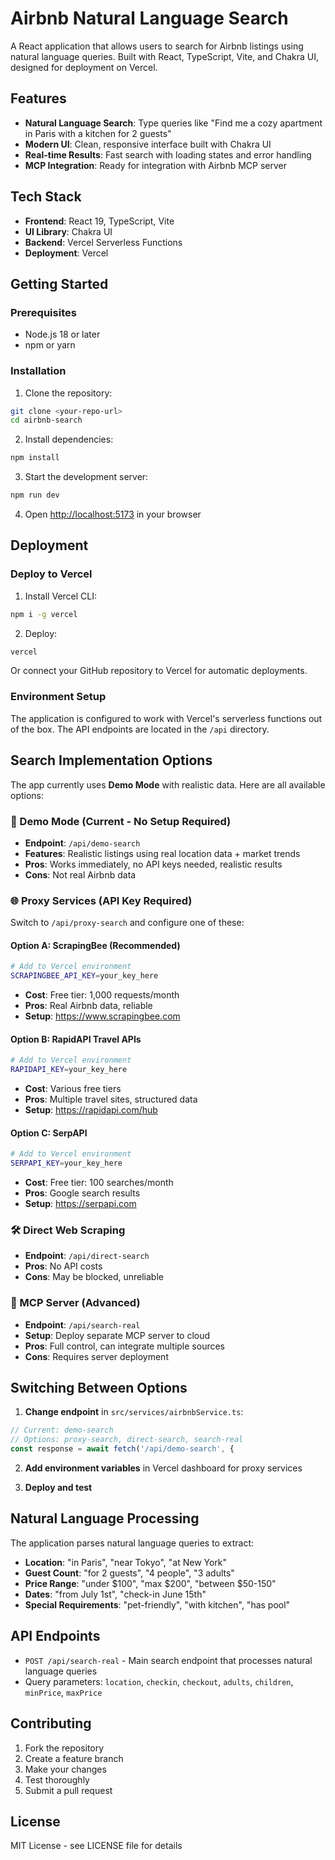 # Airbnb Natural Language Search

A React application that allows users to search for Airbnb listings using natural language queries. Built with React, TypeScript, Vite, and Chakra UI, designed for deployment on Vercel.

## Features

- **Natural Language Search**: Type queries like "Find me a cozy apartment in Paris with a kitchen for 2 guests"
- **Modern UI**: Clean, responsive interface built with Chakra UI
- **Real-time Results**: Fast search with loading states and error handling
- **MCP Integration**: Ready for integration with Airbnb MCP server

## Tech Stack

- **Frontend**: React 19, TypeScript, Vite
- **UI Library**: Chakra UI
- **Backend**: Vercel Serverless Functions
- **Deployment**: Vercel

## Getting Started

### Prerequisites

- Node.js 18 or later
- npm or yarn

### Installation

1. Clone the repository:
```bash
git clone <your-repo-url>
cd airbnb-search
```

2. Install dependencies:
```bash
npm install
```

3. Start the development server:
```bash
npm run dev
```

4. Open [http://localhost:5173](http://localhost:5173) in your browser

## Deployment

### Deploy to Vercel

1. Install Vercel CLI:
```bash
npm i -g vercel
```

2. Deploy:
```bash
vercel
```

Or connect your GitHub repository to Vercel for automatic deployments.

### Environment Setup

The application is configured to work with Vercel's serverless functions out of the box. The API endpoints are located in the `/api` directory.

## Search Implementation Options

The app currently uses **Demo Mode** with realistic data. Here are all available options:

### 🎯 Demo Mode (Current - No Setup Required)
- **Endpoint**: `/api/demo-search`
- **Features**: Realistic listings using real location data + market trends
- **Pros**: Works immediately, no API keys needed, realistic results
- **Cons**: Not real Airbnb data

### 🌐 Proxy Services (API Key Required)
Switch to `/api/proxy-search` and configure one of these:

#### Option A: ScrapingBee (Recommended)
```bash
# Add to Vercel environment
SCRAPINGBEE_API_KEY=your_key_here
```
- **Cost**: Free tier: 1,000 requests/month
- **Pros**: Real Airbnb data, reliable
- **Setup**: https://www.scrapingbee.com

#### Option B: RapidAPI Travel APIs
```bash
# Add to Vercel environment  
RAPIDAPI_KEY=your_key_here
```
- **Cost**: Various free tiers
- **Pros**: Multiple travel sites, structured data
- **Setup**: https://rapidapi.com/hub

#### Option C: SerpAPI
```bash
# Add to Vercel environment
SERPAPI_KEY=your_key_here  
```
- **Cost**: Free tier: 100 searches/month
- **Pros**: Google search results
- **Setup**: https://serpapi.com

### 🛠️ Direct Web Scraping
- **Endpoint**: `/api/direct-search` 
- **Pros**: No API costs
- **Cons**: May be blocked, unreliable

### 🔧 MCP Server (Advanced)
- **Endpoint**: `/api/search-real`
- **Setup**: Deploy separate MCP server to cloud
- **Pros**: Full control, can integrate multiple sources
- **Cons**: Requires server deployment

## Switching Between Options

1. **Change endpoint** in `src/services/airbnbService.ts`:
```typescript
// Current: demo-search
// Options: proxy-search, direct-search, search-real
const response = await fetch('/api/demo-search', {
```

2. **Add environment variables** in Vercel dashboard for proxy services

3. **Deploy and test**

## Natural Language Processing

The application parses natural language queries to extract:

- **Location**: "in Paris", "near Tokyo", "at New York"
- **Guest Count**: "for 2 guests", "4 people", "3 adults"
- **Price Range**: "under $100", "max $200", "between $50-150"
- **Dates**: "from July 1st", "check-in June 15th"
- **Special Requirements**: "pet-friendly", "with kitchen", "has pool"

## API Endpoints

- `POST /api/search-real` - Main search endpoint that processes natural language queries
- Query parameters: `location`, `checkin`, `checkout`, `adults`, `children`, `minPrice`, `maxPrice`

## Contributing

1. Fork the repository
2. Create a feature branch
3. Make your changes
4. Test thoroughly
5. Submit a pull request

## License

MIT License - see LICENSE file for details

____

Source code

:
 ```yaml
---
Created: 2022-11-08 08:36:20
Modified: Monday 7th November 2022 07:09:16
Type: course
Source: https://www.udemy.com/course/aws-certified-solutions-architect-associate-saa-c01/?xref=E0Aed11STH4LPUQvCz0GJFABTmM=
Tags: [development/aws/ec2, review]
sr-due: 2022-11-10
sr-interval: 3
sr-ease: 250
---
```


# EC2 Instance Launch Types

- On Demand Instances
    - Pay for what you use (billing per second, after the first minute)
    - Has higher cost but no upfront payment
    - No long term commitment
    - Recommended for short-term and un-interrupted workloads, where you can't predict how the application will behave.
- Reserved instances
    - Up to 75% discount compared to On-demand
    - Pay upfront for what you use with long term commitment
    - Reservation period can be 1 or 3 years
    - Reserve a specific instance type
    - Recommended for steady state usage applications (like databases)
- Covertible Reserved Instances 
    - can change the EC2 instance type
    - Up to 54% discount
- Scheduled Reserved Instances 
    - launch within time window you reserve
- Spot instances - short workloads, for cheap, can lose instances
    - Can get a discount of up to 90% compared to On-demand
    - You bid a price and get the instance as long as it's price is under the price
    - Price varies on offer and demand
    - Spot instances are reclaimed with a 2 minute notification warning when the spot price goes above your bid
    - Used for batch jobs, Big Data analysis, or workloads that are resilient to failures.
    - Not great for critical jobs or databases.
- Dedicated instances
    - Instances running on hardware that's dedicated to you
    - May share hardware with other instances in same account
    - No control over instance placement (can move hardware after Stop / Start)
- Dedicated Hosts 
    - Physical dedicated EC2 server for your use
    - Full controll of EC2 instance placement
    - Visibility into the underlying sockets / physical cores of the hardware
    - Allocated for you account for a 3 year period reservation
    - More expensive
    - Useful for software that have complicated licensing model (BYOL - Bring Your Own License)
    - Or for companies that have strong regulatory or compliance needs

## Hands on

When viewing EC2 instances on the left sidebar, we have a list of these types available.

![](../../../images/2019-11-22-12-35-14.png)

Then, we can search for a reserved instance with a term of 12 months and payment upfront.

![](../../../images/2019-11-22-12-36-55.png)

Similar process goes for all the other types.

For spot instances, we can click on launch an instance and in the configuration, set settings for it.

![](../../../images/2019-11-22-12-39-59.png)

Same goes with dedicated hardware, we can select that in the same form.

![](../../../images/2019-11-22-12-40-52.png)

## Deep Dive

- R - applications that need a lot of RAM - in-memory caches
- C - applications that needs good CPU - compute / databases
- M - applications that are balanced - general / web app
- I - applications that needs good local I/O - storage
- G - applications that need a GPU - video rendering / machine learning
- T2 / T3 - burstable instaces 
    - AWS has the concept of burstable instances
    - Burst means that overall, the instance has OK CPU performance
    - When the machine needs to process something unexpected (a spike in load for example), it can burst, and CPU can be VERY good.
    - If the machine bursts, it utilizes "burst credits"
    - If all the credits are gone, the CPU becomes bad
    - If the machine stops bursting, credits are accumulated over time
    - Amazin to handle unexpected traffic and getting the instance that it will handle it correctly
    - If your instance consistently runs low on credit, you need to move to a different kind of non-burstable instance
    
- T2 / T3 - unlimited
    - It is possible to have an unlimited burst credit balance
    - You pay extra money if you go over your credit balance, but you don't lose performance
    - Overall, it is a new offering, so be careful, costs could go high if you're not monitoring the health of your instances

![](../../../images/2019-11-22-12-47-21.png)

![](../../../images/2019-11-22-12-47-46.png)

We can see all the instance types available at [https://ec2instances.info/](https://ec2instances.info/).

____

• [Work to be completed]:
Only the lines above from the one with "- launch within time window you reserve" through the one with "- AWS has the" should be duplicated, character for character.

• [Result of this exercise]:
    - launch within time window you reserve
- Spot instances - short workloads, for cheap, can lose instances
    - Can get a discount of up to 90% compared to On-demand
    - You bid a price and get the instance as long as it's price is under the price
    - Price varies on offer and demand
    - Spot instances are reclaimed with a 2 minute notification warning when the spot price goes above your bid
    - Used for batch jobs, Big Data analysis, or workloads that are resilient to failures.
    - Not great for critical jobs or databases.
- Dedicated instances
    - Instances running on hardware that's dedicated to you
    - May share hardware with other instances in same account
    - No control over instance placement (can move hardware after Stop / Start)
- Dedicated Hosts 
    - Physical dedicated EC2 server for your use
    - Full controll of EC2 instance placement
    - Visibility into the underlying sockets / physical cores of the hardware
    - Allocated for you account for a 3 year period reservation
    - More expensive
    - Useful for software that have complicated licensing model (BYOL - Bring Your Own License)
    - Or for companies that have strong regulatory or compliance needs

## Hands on

When viewing EC2 instances on the left sidebar, we have a list of these types available.

![](../../../images/2019-11-22-12-35-14.png)

Then, we can search for a reserved instance with a term of 12 months and payment upfront.

![](../../../images/2019-11-22-12-36-55.png)

Similar process goes for all the other types.

For spot instances, we can click on launch an instance and in the configuration, set settings for it.

![](../../../images/2019-11-22-12-39-59.png)

Same goes with dedicated hardware, we can select that in the same form.

![](../../../images/2019-11-22-12-40-52.png)

## Deep Dive

- R - applications that need a lot of RAM - in-memory caches
- C - applications that needs good CPU - compute / databases
- M - applications that are balanced - general / web app
- I - applications that needs good local I/O - storage
- G - applications that need a GPU - video rendering / machine learning
- T2 / T3 - burstable instaces 
    - AWS has the concept of burstable instances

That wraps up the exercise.